# Unclear concept on simple 2nd order differential eq

1. Nov 10, 2015

### davon806

1. The problem statement, all variables and given/known data
Hi,I am learning to solve 2nd-order differential eq.
Suppose I have a equation
dy/dx - 3x = 0...........(1)
Then dy/dx = 3x -----> x = 3(x^2)/2
Now if I have a 2nd order ODE such that:
d^2y/dx^2 = 3.............(2)
Then it could be solved by integrating both sides wrt x twice,which yields
y = 3(x^2)/2 + Ax + B

Now,consider the case:
d^2y/dx^2 -6dy/dx + 9 = 0.........(3)
I know it could be solved by using the idea of auxiliary equation(Putting y = Ae^(sx) into the initial eq)

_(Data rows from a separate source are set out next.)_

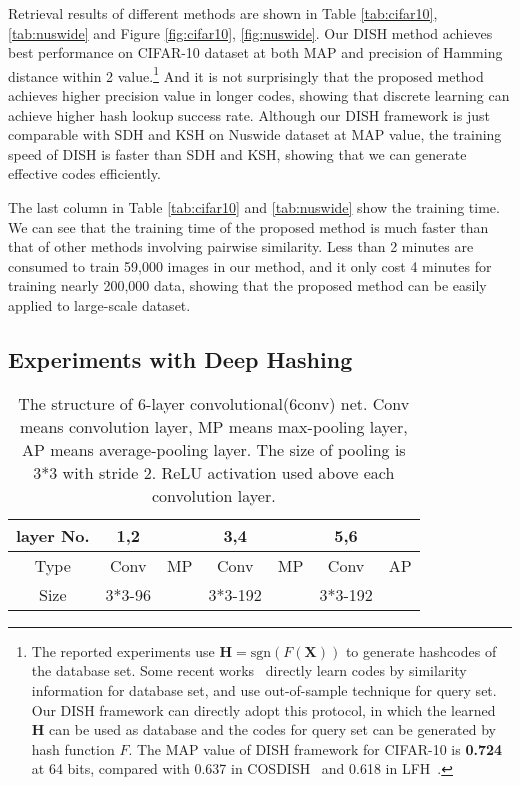 \documentclass[conference]{IEEEtran}
\begin{document}
Retrieval results of different methods are shown in Table \ref{tab:cifar10}, \ref{tab:nuswide} and Figure \ref{fig:cifar10}, \ref{fig:nuswide}. Our DISH method achieves best performance on CIFAR-10 dataset at both MAP and precision of Hamming distance within 2 value.\footnote{The  reported experiments use $\mathbf{H}=\mathrm{sgn}(F(\mathbf{X}))$ to generate hashcodes of the database set. Some recent works~\cite{kang2016column,zhang2014supervised} directly learn codes by similarity information for database set, and use out-of-sample technique for query set. Our DISH framework can directly adopt this protocol, in which the learned $\mathbf{H}$ can be used as database and the codes for query set can be generated by hash function $F$. The MAP value of DISH framework for CIFAR-10 is \textbf{0.724} at 64 bits, compared with 0.637 in COSDISH~\cite{kang2016column} and 0.618 in LFH~\cite{zhang2014supervised}.} And it is not surprisingly that the proposed method achieves higher precision value in longer codes, showing that discrete learning can achieve higher hash lookup success rate. Although our DISH framework is just comparable with SDH and KSH on Nuswide dataset at MAP value, the training speed of DISH is faster than SDH and KSH, showing that we can generate effective codes efficiently.

The last column in Table \ref{tab:cifar10} and \ref{tab:nuswide} show the training time. We can see that the training time of the proposed method is much faster than that of other methods involving pairwise similarity. Less than 2 minutes are consumed to train 59,000 images in our method, and it only cost 4 minutes for training nearly 200,000 data, showing that the proposed method can be easily applied to large-scale dataset.


\subsection{Experiments with Deep Hashing}
\label{subsec:deep}

\begin{table}[t]
    \centering
    \small
    \begin{tabular}{c|c|c|c|c|c|c}
    	\hline
    	layer No. & 1,2 & & 3,4 & & 5,6 & \\
        \hline
        Type & Conv & MP & Conv & MP & Conv & AP \\
        \hline
        Size & 3*3-96 & & 3*3-192 & & 3*3-192 & \\
        \hline
    \end{tabular}
    \caption{The structure of 6-layer convolutional(6conv) net. Conv means convolution layer, MP means max-pooling layer, AP means average-pooling layer. The size of pooling is 3*3 with stride 2. ReLU activation used above each convolution layer.}
    \label{tab:6conv}
\end{table}
\end{document}
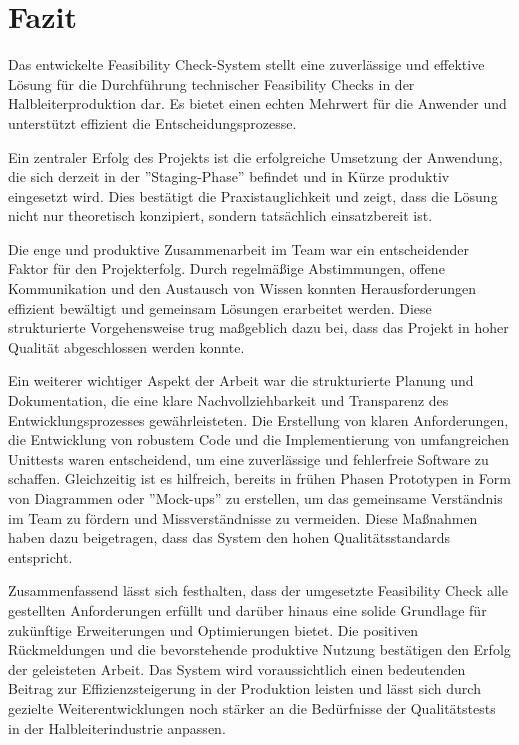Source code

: \chapter{Fazit}

Das entwickelte Feasibility Check-System stellt eine zuverlässige und effektive Lösung für die Durchführung technischer Feasibility Checks in der Halbleiterproduktion dar. Es bietet einen echten Mehrwert für die Anwender und unterstützt effizient die Entscheidungsprozesse.

Ein zentraler Erfolg des Projekts ist die erfolgreiche Umsetzung der Anwendung, die sich derzeit in der ''Staging-Phase'' befindet und in Kürze produktiv eingesetzt wird. Dies bestätigt die Praxistauglichkeit und zeigt, dass die Lösung nicht nur theoretisch konzipiert, sondern tatsächlich einsatzbereit ist.

Die enge und produktive Zusammenarbeit im Team war ein entscheidender Faktor für den Projekterfolg. Durch regelmäßige Abstimmungen, offene Kommunikation und den Austausch von Wissen konnten Herausforderungen effizient bewältigt und gemeinsam Lösungen erarbeitet werden. Diese strukturierte Vorgehensweise trug maßgeblich dazu bei, dass das Projekt in hoher Qualität abgeschlossen werden konnte.

Ein weiterer wichtiger Aspekt der Arbeit war die strukturierte Planung und Dokumentation, die eine klare Nachvollziehbarkeit und Transparenz des Entwicklungsprozesses gewährleisteten. Die Erstellung von klaren Anforderungen, die Entwicklung von robustem Code und die Implementierung von umfangreichen Unittests waren entscheidend, um eine zuverlässige und fehlerfreie Software zu schaffen. Gleichzeitig ist es hilfreich, bereits in frühen Phasen Prototypen in Form von Diagrammen oder ''Mock-ups'' zu erstellen, um das gemeinsame Verständnis im Team zu fördern und Missverständnisse zu vermeiden. Diese Maßnahmen haben dazu beigetragen, dass das System den hohen Qualitätsstandards entspricht.

Zusammenfassend lässt sich festhalten, dass der umgesetzte Feasibility Check alle gestellten Anforderungen erfüllt und darüber hinaus eine solide Grundlage für zukünftige Erweiterungen und Optimierungen bietet. Die positiven Rückmeldungen und die bevorstehende produktive Nutzung bestätigen den Erfolg der geleisteten Arbeit. Das System wird voraussichtlich einen bedeutenden Beitrag zur Effizienzsteigerung in der Produktion leisten und lässt sich durch gezielte Weiterentwicklungen noch stärker an die Bedürfnisse der Qualitätstests in der Halbleiterindustrie anpassen.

But,why it's not possible to solve (3) by using direct integration on both sides as in (1) and (2)?
I can illustrate it here:
d^2y/dx^2 = 6dy/dx - 9,then I integrate both sides wrt x
dy/dx = 6 -9x + A
y = 6x -9(x^2)/2 + Ax + B
It's obviously incorrect,the (6+A)x term vanishes in the 2nd order derivative.Can someone tell me what's wrong?(I mean on the idea)

Thx
2. Relevant equations

3. The attempt at a solution
I have illustrated it in the problem statement.

2. Nov 10, 2015

### Samy_A

Didn't you lose a $y$ here?
As in: $y'=6y-9x+A$.

3. Nov 10, 2015

### davon806

Thx so much^^,a silly mistake

4. Nov 10, 2015

### Staff: Mentor

As already noted by @samy A, you lost a factor of y in the second line of your work.

Starting with y'' = 6y' - 9, if we integrate (w. respect to x), we get
y' = 6y - 9x + A

If you try the same trick again, you will have y on the left side, but will have $\int y dx$ on the right side. Since you don't know what y is in terms of x, the integral can't be calculated.